So unless we get an Exception during the above function, it pretty much always returns True. And on most cases, the HE start fails without throwing any exceptions there.

For example, the most common cases would be the Hosted-Engine failing to start due to some bad configuration on the host (libvirt/qemu/vdsm). All these errors are not catched and the score is not lowered. hosted-engine --vm-start subprocess runs without raising any exception even if the command fails. And looking at the code the vdsm_helper returns 0 on most cases too!). refresh_vm_conf() and _clean_vdsm_state() are also mostly clean and unlikely to fail. So on most failures the host score is not lowered.

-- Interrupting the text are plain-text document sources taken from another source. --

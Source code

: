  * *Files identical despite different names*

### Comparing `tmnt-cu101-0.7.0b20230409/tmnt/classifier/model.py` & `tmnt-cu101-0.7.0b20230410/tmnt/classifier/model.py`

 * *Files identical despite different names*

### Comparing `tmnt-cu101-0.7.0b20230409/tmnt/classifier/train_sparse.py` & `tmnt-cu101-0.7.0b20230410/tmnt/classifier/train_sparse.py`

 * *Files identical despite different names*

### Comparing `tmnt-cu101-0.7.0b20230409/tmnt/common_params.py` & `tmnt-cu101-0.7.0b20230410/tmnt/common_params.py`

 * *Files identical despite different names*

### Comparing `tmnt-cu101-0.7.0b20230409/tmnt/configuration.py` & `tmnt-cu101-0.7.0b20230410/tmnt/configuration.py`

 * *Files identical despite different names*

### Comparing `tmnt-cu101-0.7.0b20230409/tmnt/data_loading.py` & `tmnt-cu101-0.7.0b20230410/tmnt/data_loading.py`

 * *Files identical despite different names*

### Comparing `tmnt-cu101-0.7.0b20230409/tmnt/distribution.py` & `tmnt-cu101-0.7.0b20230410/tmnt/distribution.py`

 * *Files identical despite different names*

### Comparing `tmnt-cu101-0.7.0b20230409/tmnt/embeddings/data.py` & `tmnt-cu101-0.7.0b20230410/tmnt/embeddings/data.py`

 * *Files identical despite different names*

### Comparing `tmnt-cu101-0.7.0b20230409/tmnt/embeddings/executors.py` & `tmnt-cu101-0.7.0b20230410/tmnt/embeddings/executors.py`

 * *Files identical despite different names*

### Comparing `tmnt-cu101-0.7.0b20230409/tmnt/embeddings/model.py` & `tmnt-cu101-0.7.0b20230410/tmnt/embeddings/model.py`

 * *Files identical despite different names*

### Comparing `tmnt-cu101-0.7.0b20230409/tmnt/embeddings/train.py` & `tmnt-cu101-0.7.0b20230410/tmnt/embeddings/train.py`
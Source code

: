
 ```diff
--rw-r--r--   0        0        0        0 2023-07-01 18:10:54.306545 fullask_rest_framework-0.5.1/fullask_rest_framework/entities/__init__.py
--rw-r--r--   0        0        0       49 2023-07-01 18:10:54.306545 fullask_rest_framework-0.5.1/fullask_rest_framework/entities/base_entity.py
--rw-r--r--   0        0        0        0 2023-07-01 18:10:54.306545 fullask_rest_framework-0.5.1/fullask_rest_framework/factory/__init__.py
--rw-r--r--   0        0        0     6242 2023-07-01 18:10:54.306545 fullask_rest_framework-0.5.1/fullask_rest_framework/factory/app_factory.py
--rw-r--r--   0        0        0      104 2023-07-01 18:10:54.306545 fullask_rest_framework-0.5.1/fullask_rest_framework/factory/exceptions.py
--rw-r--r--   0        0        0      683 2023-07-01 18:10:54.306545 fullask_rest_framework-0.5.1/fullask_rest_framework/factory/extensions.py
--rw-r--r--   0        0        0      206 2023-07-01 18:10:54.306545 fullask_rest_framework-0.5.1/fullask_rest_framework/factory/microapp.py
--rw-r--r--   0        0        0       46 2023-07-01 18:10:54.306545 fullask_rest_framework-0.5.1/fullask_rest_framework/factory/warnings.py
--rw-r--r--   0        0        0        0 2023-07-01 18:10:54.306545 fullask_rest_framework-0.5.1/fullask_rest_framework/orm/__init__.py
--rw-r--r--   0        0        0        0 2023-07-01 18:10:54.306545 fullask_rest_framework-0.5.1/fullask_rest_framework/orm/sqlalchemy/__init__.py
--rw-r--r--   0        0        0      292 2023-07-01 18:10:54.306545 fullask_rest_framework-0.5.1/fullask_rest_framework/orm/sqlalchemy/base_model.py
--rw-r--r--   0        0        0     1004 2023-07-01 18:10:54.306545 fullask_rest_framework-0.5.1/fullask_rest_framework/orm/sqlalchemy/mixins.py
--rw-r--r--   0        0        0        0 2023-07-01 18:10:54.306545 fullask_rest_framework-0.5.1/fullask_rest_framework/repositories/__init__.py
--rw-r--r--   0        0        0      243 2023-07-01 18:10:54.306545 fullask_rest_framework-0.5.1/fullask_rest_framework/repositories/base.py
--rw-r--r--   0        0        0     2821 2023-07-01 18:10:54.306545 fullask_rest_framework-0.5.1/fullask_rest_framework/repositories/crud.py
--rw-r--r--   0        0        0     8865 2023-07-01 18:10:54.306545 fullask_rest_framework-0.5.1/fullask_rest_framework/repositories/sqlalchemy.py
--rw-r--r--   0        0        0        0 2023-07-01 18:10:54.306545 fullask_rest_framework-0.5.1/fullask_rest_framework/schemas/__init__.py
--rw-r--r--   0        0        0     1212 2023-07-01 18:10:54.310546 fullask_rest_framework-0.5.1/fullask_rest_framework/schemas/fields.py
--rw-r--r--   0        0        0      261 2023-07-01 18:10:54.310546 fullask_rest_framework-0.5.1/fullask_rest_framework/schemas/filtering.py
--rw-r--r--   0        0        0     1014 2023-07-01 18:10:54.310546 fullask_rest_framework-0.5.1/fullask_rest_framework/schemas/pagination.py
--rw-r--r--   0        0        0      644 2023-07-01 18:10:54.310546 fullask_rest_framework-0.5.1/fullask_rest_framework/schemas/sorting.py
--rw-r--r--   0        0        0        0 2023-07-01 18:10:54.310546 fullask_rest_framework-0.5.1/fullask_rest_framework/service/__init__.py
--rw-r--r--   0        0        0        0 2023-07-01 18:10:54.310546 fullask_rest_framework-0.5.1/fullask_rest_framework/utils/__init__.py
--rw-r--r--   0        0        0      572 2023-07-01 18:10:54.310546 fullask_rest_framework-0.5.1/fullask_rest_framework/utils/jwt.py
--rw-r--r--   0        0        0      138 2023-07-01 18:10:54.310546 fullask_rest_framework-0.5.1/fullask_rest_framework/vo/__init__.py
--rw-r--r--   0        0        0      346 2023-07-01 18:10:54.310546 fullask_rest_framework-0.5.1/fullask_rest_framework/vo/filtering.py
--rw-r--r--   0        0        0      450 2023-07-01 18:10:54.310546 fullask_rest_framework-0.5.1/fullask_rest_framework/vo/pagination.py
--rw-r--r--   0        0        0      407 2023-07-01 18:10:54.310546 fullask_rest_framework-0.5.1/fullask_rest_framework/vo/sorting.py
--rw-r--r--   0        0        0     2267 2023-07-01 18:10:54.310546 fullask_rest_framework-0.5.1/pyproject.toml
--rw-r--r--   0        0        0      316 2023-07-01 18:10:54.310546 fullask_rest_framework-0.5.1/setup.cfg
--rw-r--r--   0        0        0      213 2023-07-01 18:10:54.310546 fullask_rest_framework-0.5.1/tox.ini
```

Basically the logic is there and makes a lot of sense, but it is not covering most use cases.

For example, if VDSM fails to start the VM, this still returns 0 and the host is not penalized.
It can be confirmed by editing the 50_hostedengine hook and raising an exception to fail the HE start.

2018-09-12 10:25:58,685+1000 INFO  (vm/6a0f1af5) [root] /usr/libexec/vdsm/hooks/before_vm_start/50_hostedengine: rc=1 err=Traceback (most recent call last):
  File "/usr/libexec/vdsm/hooks/before_vm_start/50_hostedengine", line 88, in <module>
    HostedEngineHook().main()
  File "/usr/libexec/vdsm/hooks/before_vm_start/50_hostedengine", line 84, in main
    raise ValueError('Ohh no, Hosted-Engine start failed.')
ValueError: Ohh no, Hosted-Engine start failed.
 (hooks:110)

The host is not penalized by 50 points.

I think this feature could be better used by catching more return conditions. Or for example, check if the VM started by talking to vdsm?

Version-Release number of selected component (if applicable):
ovirt-hosted-engine-ha-2.2.16-1.el7.noarch

How reproducible:
100%

Steps to Reproduce:
Just make HostedEngine start fail within VDSM/libvirt/qemu.

Actual results:
Host is not penalized

Expected results:
Host penalized.

Comment 1 Germano Veit Michel 2018-09-12 00:49:40 UTC
*** Bug 1627957 has been marked as a duplicate of this bug. ***

Comment 2 Marina Kalinin 2018-10-05 14:57:33 UTC
Should this be more of an RFE?
Or get at least medium priority? 
What is the actual impact on the customer? Let's see we have 3 hosts, and one of 3 hosts has a problem, that means, that next time HE VM will be started on other 2 hosts, otherwise it just continues starting on this host and fail?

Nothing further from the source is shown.